Butter Basin Layered Salad



  • 2 heads iceberg lettuce

  • 8 oz. baby spinach, washed and dried

  • 8 hard boiled eggs, peeled and chopped

  • 16 oz. bacon, cooked and chopped

  • 1 package cherry or grape tomatoes, cut in half

  • 1 bunch green onions or 1 medium red onion, thinly sliced

  • 8 oz. cheddar cheese, grated

  • 2 cups chopped fresh broccoli  - or -  16 oz. frozen peas, partially thawed

  • 8 oz. can sliced olives for garnish

  • Salt & pepper to taste

  • 1 package Peak Provisions Butter Basin Ranch (prepared according to package directions)



  1. In a clear glass salad bowl, layer the salad ingredients in order, beginning with the lettuce and concentrating each ingredient around the perimeter of the bowl and filling in the center with lettuce if needed.  End with the layer of broccoli / peas.

  2. Pour the prepared Butter Basin Ranch over the top and spread to cover, bringing the dressing all the way out to the edges of the bowl.  Sprinkle the top with the sliced olives.

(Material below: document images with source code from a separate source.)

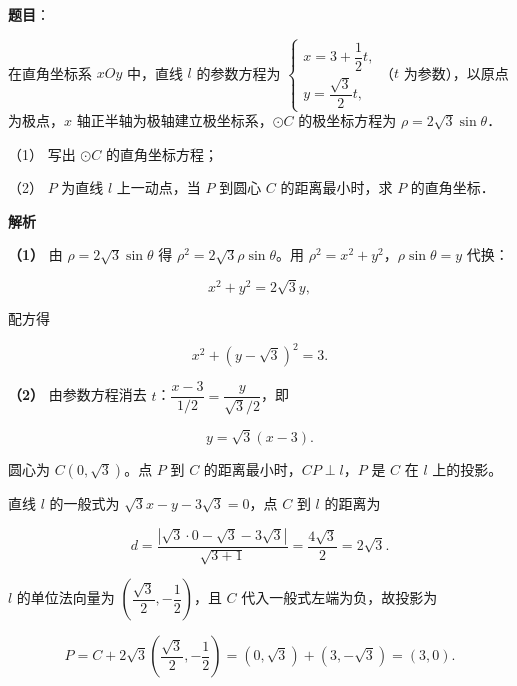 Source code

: \begin{answer}

\textbf{题目}：

在直角坐标系 $xOy$ 中，直线 $l$ 的参数方程为 $\begin{cases}x=3+\dfrac{1}{2}t,\\[4pt] y=\dfrac{\sqrt{3}}{2}t,\end{cases}$（$t$ 为参数），以原点为极点，$x$ 轴正半轴为极轴建立极坐标系，$\odot C$ 的极坐标方程为 $\rho=2\sqrt{3}\sin\theta$．

（1） 写出 $\odot C$ 的直角坐标方程；

（2） $P$ 为直线 $l$ 上一动点，当 $P$ 到圆心 $C$ 的距离最小时，求 $P$ 的直角坐标．

\textbf{解析}

\textbf{（1）} 由 $\rho=2\sqrt{3}\sin\theta$ 得 $\rho^{2}=2\sqrt{3}\rho\sin\theta$。用 $\rho^{2}=x^{2}+y^{2}$，$\rho\sin\theta=y$ 代换：

\nopagebreak[4]
\[
x^{2}+y^{2}=2\sqrt{3}y,
\]

配方得

\nopagebreak[4]
\[
x^{2}+(y-\sqrt{3})^{2}=3.
\]

\textbf{（2）} 由参数方程消去 $t$：$\dfrac{x-3}{1/2}=\dfrac{y}{\sqrt{3}/2}$，即

\nopagebreak[4]
\[
y=\sqrt{3}(x-3).
\]

圆心为 $C(0,\sqrt{3})$。点 $P$ 到 $C$ 的距离最小时，$CP\perp l$，$P$ 是 $C$ 在 $l$ 上的投影。

直线 $l$ 的一般式为 $\sqrt{3}x-y-3\sqrt{3}=0$，点 $C$ 到 $l$ 的距离为

\nopagebreak[4]
\[
d=\frac{|\sqrt{3}\cdot 0-\sqrt{3}-3\sqrt{3}|}{\sqrt{3+1}}=\frac{4\sqrt{3}}{2}=2\sqrt{3}.
\]

$l$ 的单位法向量为 $\left(\dfrac{\sqrt{3}}{2},-\dfrac{1}{2}\right)$，且 $C$ 代入一般式左端为负，故投影为

\nopagebreak[4]
\[
P=C+2\sqrt{3}\left(\frac{\sqrt{3}}{2},-\frac{1}{2}\right)=(0,\sqrt{3})+(3,-\sqrt{3})=(3,0).
\]



\end{answer}
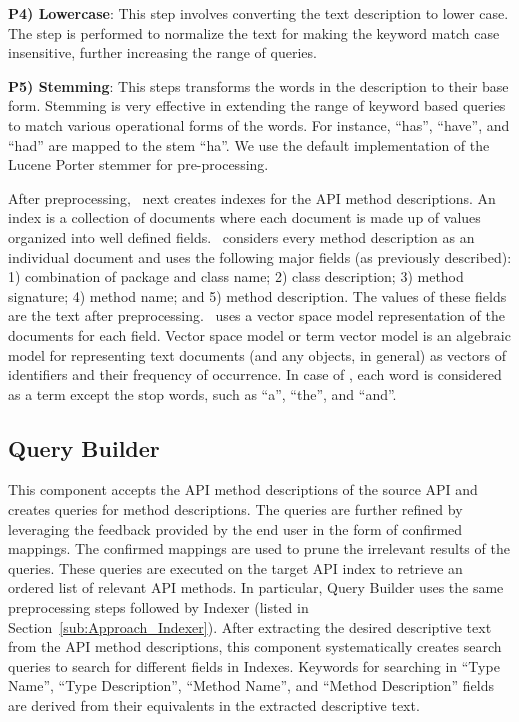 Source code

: \textbf{P4) Lowercase}: This step involves converting the text description to lower case. The step is performed to normalize the text for making the keyword match case insensitive, further increasing the range of queries.
	
\textbf{P5) Stemming}: This steps transforms the words in the description to their base form. Stemming is very effective in extending the range of keyword based queries to match various operational forms of the words. For instance, ``has'', ``have'', and ``had'' are mapped to the stem ``ha''. We use the default implementation of the Lucene Porter stemmer for pre-processing. 
	


After preprocessing, \tool\ next creates indexes for the API method descriptions.
An index is a collection of documents where each document is made up of 
values organized into well defined fields.
\tool\ considers every method description as an individual document and 
uses the following major fields (as previously described):
1) combination of package and class name;
2) class description;
3) method signature;
4) method name; and
5) method description.
The values of these fields are the text after preprocessing.
\tool\ uses a vector space model representation of the documents for each field. 
Vector space model or term vector model is an algebraic model for representing text documents (and any objects, in general) as vectors of identifiers and their frequency of occurrence. 
In case of \tool, each word is considered as a term except the stop words, such as ``a'', ``the'', and ``and''.


  

\subsection{Query Builder}
\label{sub:Approach_Searcher}

This component accepts the API method descriptions of the source API
and creates queries for method descriptions.
The queries are further refined by leveraging the feedback provided by the end user in the form of confirmed mappings.
The confirmed mappings are used to prune the irrelevant results of the queries.
These queries are executed on the target API index to retrieve 
an ordered list of relevant API methods.
In particular, Query Builder uses the same preprocessing steps followed by Indexer
(listed in Section~\ref{sub:Approach_Indexer}).
After extracting the desired descriptive text from the API method descriptions,
this component systematically creates search queries to search for different fields in Indexes.
Keywords for searching in ``Type Name'', ``Type Description'', ``Method Name'', and ``Method Description'' fields are derived from their equivalents in the extracted descriptive text.




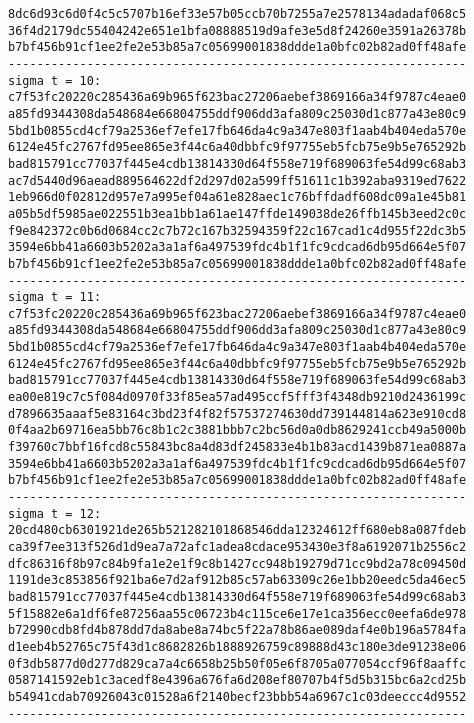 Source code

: \documentclass{article}
\begin{document}
{\begin{verbatim}
8dc6d93c6d0f4c5c5707b16ef33e57b05ccb70b7255a7e2578134adadaf068c5
36f4d2179dc55404242e651e1bfa08888519d9afe3e5d8f24260e3591a26378b
b7bf456b91cf1ee2fe2e53b85a7c05699001838ddde1a0bfc02b82ad0ff48afe
----------------------------------------------------------------
sigma t = 10:
c7f53fc20220c285436a69b965f623bac27206aebef3869166a34f9787c4eae0
a85fd9344308da548684e66804755ddf906dd3afa809c25030d1c877a43e80c9
5bd1b0855cd4cf79a2536ef7efe17fb646da4c9a347e803f1aab4b404eda570e
6124e45fc2767fd95ee865e3f44c6a40dbbfc9f97755eb5fcb75e9b5e765292b
bad815791cc77037f445e4cdb13814330d64f558e719f689063fe54d99c68ab3
ac7d5440d96aead889564622df2d297d02a599ff51611c1b392aba9319ed7622
1eb966d0f02812d957e7a995ef04a61e828aec1c76bffdadf608dc09a1e45b81
a05b5df5985ae022551b3ea1bb1a61ae147ffde149038de26ffb145b3eed2c0c
f9e842372c0b6d0684cc2c7b72c167b32594359f22c167cad1c4d955f22dc3b5
3594e6bb41a6603b5202a3a1af6a497539fdc4b1f1fc9cdcad6db95d664e5f07
b7bf456b91cf1ee2fe2e53b85a7c05699001838ddde1a0bfc02b82ad0ff48afe
----------------------------------------------------------------
sigma t = 11:
c7f53fc20220c285436a69b965f623bac27206aebef3869166a34f9787c4eae0
a85fd9344308da548684e66804755ddf906dd3afa809c25030d1c877a43e80c9
5bd1b0855cd4cf79a2536ef7efe17fb646da4c9a347e803f1aab4b404eda570e
6124e45fc2767fd95ee865e3f44c6a40dbbfc9f97755eb5fcb75e9b5e765292b
bad815791cc77037f445e4cdb13814330d64f558e719f689063fe54d99c68ab3
ea00e819c7c5f084d0970f33f85ea57ad495ccf5fff3f4348db9210d2436199c
d7896635aaaf5e83164c3bd23f4f82f57537274630dd739144814a623e910cd8
0f4aa2b69716ea5bb76c8b1c2c3881bbb7c2bc56d0a0db8629241ccb49a5000b
f39760c7bbf16fcd8c55843bc8a4d83df245833e4b1b83acd1439b871ea0887a
3594e6bb41a6603b5202a3a1af6a497539fdc4b1f1fc9cdcad6db95d664e5f07
b7bf456b91cf1ee2fe2e53b85a7c05699001838ddde1a0bfc02b82ad0ff48afe
----------------------------------------------------------------
sigma t = 12:
20cd480cb6301921de265b521282101868546dda12324612ff680eb8a087fdeb
ca39f7ee313f526d1d9ea7a72afc1adea8cdace953430e3f8a6192071b2556c2
dfc86316f8b97c84b9fa1e2e1f9c8b1427cc948b19279d71cc9bd2a78c09450d
1191de3c853856f921ba6e7d2af912b85c57ab63309c26e1bb20eedc5da46ec5
bad815791cc77037f445e4cdb13814330d64f558e719f689063fe54d99c68ab3
5f15882e6a1df6fe87256aa55c06723b4c115ce6e17e1ca356ecc0eefa6de978
b72990cdb8fd4b878dd7da8abe8a74bc5f22a78b86ae089daf4e0b196a5784fa
d1eeb4b52765c75f43d1c8682826b1888926759c89888d43c180e3de91238e06
0f3db5877d0d277d829ca7a4c6658b25b50f05e6f8705a077054ccf96f8aaffc
0587141592eb1c3acedf8e4396a676fa6d208ef80707b4f5d5b315bc6a2cd25b
b54941cdab70926043c01528a6f2140becf23bbb54a6967c1c03deeccc4d9552
----------------------------------------------------------------

\end{verbatim}}
\end{document}
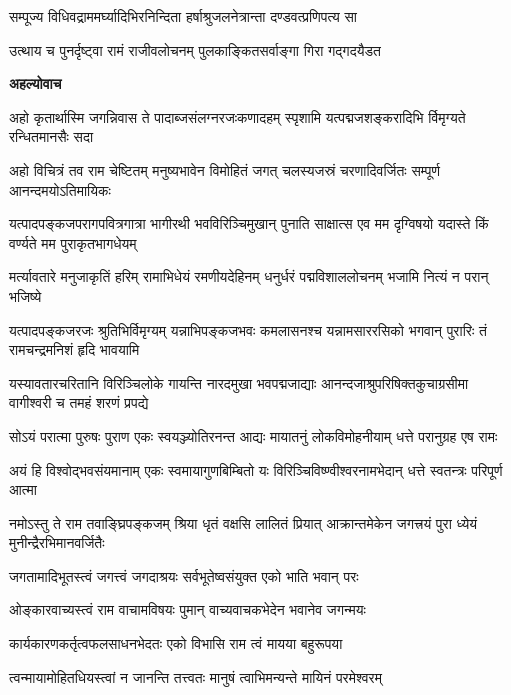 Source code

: \twolineshloka
{सम्पूज्य विधिवद्राममर्घ्यादिभिरनिन्दिता}
{हर्षाश्रुजलनेत्रान्ता दण्डवत्प्रणिपत्य सा} %

\twolineshloka
{उत्थाय च पुनर्दृष्ट्वा रामं राजीवलोचनम्}
{पुलकाङ्कितसर्वाङ्गा गिरा गद्गदयैडत} %

\textbf{अहल्योवाच}

\fourlineindentedshloka
{अहो कृतार्थास्मि जगन्निवास ते}
{पादाब्जसंलग्नरजःकणादहम्}
{स्पृशामि यत्पद्मजशङ्करादिभि\-}
{र्विमृग्यते रन्धितमानसैः सदा} %

\fourlineindentedshloka
{अहो विचित्रं तव राम चेष्टितम्}
{मनुष्यभावेन विमोहितं जगत्}
{चलस्यजस्रं चरणादिवर्जितः}
{सम्पूर्ण आनन्दमयोऽतिमायिकः} %

\fourlineindentedshloka
{यत्पादपङ्कजपरागपवित्रगात्रा}
{भागीरथी भवविरिञ्चिमुखान् पुनाति}
{साक्षात्स एव मम दृग्विषयो यदास्ते}
{किं वर्ण्यते मम पुराकृतभागधेयम्} %

\fourlineindentedshloka
{मर्त्यावतारे मनुजाकृतिं हरिम्}
{रामाभिधेयं रमणीयदेहिनम्}
{धनुर्धरं पद्मविशाललोचनम्}
{भजामि नित्यं न परान् भजिष्ये} %

\fourlineindentedshloka
{यत्पादपङ्कजरजः श्रुतिभिर्विमृग्यम्}
{यन्नाभिपङ्कजभवः कमलासनश्च}
{यन्नामसाररसिको भगवान् पुरारिः}
{तं रामचन्द्रमनिशं हृदि भावयामि} %

\fourlineindentedshloka
{यस्यावतारचरितानि विरिञ्चिलोके}
{गायन्ति नारदमुखा भवपद्मजाद्याः}
{आनन्दजाश्रुपरिषिक्तकुचाग्रसीमा}
{वागीश्वरी च तमहं शरणं प्रपद्ये} %

\fourlineindentedshloka
{सोऽयं परात्मा पुरुषः पुराण}
{एकः स्वयञ्ज्योतिरनन्त आद्यः}
{मायातनुं लोकविमोहनीयाम्}
{धत्ते परानुग्रह एष रामः} %

\fourlineindentedshloka
{अयं हि विश्वोद्भवसंयमानाम्}
{एकः स्वमायागुणबिम्बितो यः}
{विरिञ्चिविष्ण्वीश्वरनामभेदान्}
{धत्ते स्वतन्त्रः परिपूर्ण आत्मा} %

\fourlineindentedshloka
{नमोऽस्तु ते राम तवाङ्घ्रिपङ्कजम्}
{श्रिया धृतं वक्षसि लालितं प्रियात्}
{आक्रान्तमेकेन जगत्त्रयं पुरा}
{ध्येयं मुनीन्द्रैरभिमानवर्जितैः} %

\twolineshloka
{जगतामादिभूतस्त्वं जगत्त्वं जगदाश्रयः}
{सर्वभूतेष्वसंयुक्त एको भाति भवान् परः} %

\twolineshloka
{ओङ्कारवाच्यस्त्वं राम वाचामविषयः पुमान्}
{वाच्यवाचकभेदेन भवानेव जगन्मयः} %

\twolineshloka
{कार्यकारणकर्तृत्वफलसाधनभेदतः}
{एको विभासि राम त्वं मायया बहुरूपया} %

\twolineshloka
{त्वन्मायामोहितधियस्त्वां न जानन्ति तत्त्वतः}
{मानुषं त्वाभिमन्यन्ते मायिनं परमेश्वरम्} %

  3. Cover and refrigerate for up to 8 hours.

    This is a simple and beautiful salad.  You can vary the ingredients according to your taste and what you have in your fridge - you can even dress it up a bit with fresh herbs and feta cheese.  The glass bowl really makes this salad a show-stopper!  But the true sign of a delicious salad is a great dressing - our Butter Basin Ranch, which is spread over the top to “seal in” the ingredients below, refrigerate and bring to a picnic or family meal.  Enjoy!